Wenn die Stadt bei dem nun präsentierten Entwurf bleibt, dann werde Wiens historischer Innenstadt 2018 der Weltkulturerbe-Status aberkannt, prophezeit die Unesco.
Wien. Im Wiener Rathaus sah man die Sache gestern, Dienstag, locker: Er gehe davon aus, dass Wien den Weltkulturerbe-Status behalten werde, sagte Bürgermeister Michael Häupl bei der Präsentation des finalen Heumarktprojekts mit Stadtplanungsstadträtin Maria Vassilakou („Die Presse“ berichtete bereits vorab exklusiv).
Mit dieser Einschätzung steht die rot-grüne Stadtregierung allerdings im diametralen Gegensatz zur Hüterin des Weltkulturerbes: der Unesco. „Es ist klar, was jetzt passiert“, sagt Gabriele Eschig, Generalsekretärin der österreichischen Unesco-Kommission, zur „Presse“: „Wien wird im Juli bei der Tagung (Anm.: des Welterbekomitees) in Krakau auf die rote Liste gesetzt.

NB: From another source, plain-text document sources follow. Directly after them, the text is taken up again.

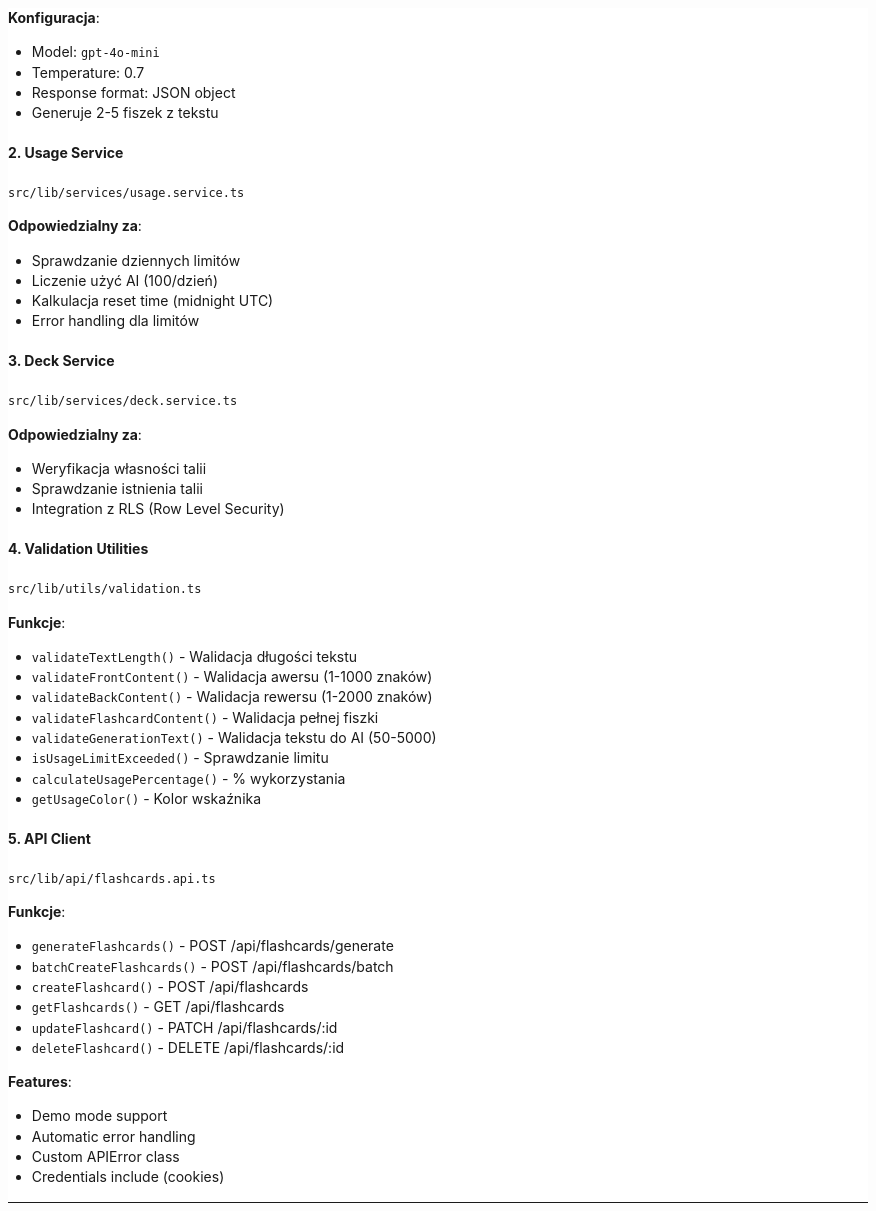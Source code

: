 **Konfiguracja**:
- Model: `gpt-4o-mini`
- Temperature: 0.7
- Response format: JSON object
- Generuje 2-5 fiszek z tekstu

#### 2. Usage Service
`src/lib/services/usage.service.ts`

**Odpowiedzialny za**:
- Sprawdzanie dziennych limitów
- Liczenie użyć AI (100/dzień)
- Kalkulacja reset time (midnight UTC)
- Error handling dla limitów

#### 3. Deck Service
`src/lib/services/deck.service.ts`

**Odpowiedzialny za**:
- Weryfikacja własności talii
- Sprawdzanie istnienia talii
- Integration z RLS (Row Level Security)

#### 4. Validation Utilities
`src/lib/utils/validation.ts`

**Funkcje**:
- `validateTextLength()` - Walidacja długości tekstu
- `validateFrontContent()` - Walidacja awersu (1-1000 znaków)
- `validateBackContent()` - Walidacja rewersu (1-2000 znaków)
- `validateFlashcardContent()` - Walidacja pełnej fiszki
- `validateGenerationText()` - Walidacja tekstu do AI (50-5000)
- `isUsageLimitExceeded()` - Sprawdzanie limitu
- `calculateUsagePercentage()` - % wykorzystania
- `getUsageColor()` - Kolor wskaźnika

#### 5. API Client
`src/lib/api/flashcards.api.ts`

**Funkcje**:
- `generateFlashcards()` - POST /api/flashcards/generate
- `batchCreateFlashcards()` - POST /api/flashcards/batch
- `createFlashcard()` - POST /api/flashcards
- `getFlashcards()` - GET /api/flashcards
- `updateFlashcard()` - PATCH /api/flashcards/:id
- `deleteFlashcard()` - DELETE /api/flashcards/:id

**Features**:
- Demo mode support
- Automatic error handling
- Custom APIError class
- Credentials include (cookies)

---
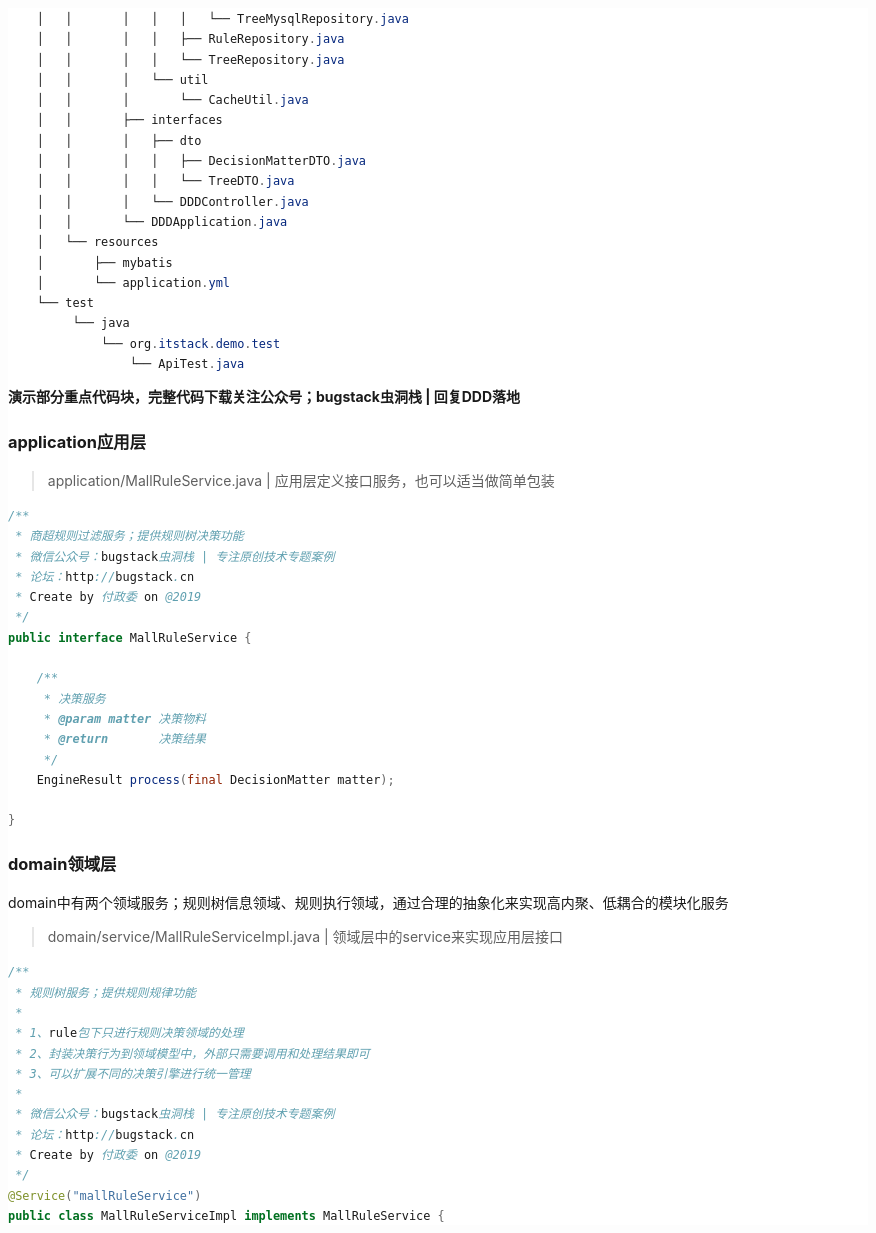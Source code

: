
 ```java
    │   │       │	│   │   └── TreeMysqlRepository.java
    │   │       │	│   ├── RuleRepository.java	
    │   │       │	│   └── TreeRepository.java	
    │   │       │	└── util
    │   │       │	    └── CacheUtil.java
    │   │       ├── interfaces
    │   │       │	├── dto
    │   │       │	│	├── DecisionMatterDTO.java
    │   │       │	│	└── TreeDTO.java	
    │   │       │	└── DDDController.java
    │   │       └── DDDApplication.java
    │   └── resources	
    │       ├── mybatis
    │       └── application.yml
    └── test
         └── java
             └── org.itstack.demo.test
                 └── ApiTest.java
```

**演示部分重点代码块，完整代码下载关注公众号；bugstack虫洞栈 | 回复DDD落地**

### application应用层

>application/MallRuleService.java | 应用层定义接口服务，也可以适当做简单包装

```java
/**
 * 商超规则过滤服务；提供规则树决策功能
 * 微信公众号：bugstack虫洞栈 | 专注原创技术专题案例
 * 论坛：http://bugstack.cn
 * Create by 付政委 on @2019
 */
public interface MallRuleService {

    /**
     * 决策服务
     * @param matter 决策物料
     * @return       决策结果
     */
    EngineResult process(final DecisionMatter matter);

}
```

### domain领域层
domain中有两个领域服务；规则树信息领域、规则执行领域，通过合理的抽象化来实现高内聚、低耦合的模块化服务

>domain/service/MallRuleServiceImpl.java | 领域层中的service来实现应用层接口

```java
/**
 * 规则树服务；提供规则规律功能
 *
 * 1、rule包下只进行规则决策领域的处理
 * 2、封装决策行为到领域模型中，外部只需要调用和处理结果即可
 * 3、可以扩展不同的决策引擎进行统一管理
 *
 * 微信公众号：bugstack虫洞栈 | 专注原创技术专题案例
 * 论坛：http://bugstack.cn
 * Create by 付政委 on @2019
 */
@Service("mallRuleService")
public class MallRuleServiceImpl implements MallRuleService {

```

Und wenn Wien sich nicht bewegt und nichts ändert, wird das Weltkulturerbe 2018 aberkannt.“ Denn das Welterbekomitee tritt nur einmal pro Jahr zusammen.
Überraschend kommt dieser kühle Befund nicht: Seit vier Jahren kennt Wien die Bedenken der Unesco. Kritikpunkte sind nicht nur die Turmhöhe von jetzt 66,3 Metern (für die Unesco wären maximal 43 Metern möglich), sondern die Gesamtgestaltung: Das Projekt ist „stadtmorphologisch (Anm:. von der Baustruktur her) nicht mit dem historischen Bestand verträglich“, so Eschig.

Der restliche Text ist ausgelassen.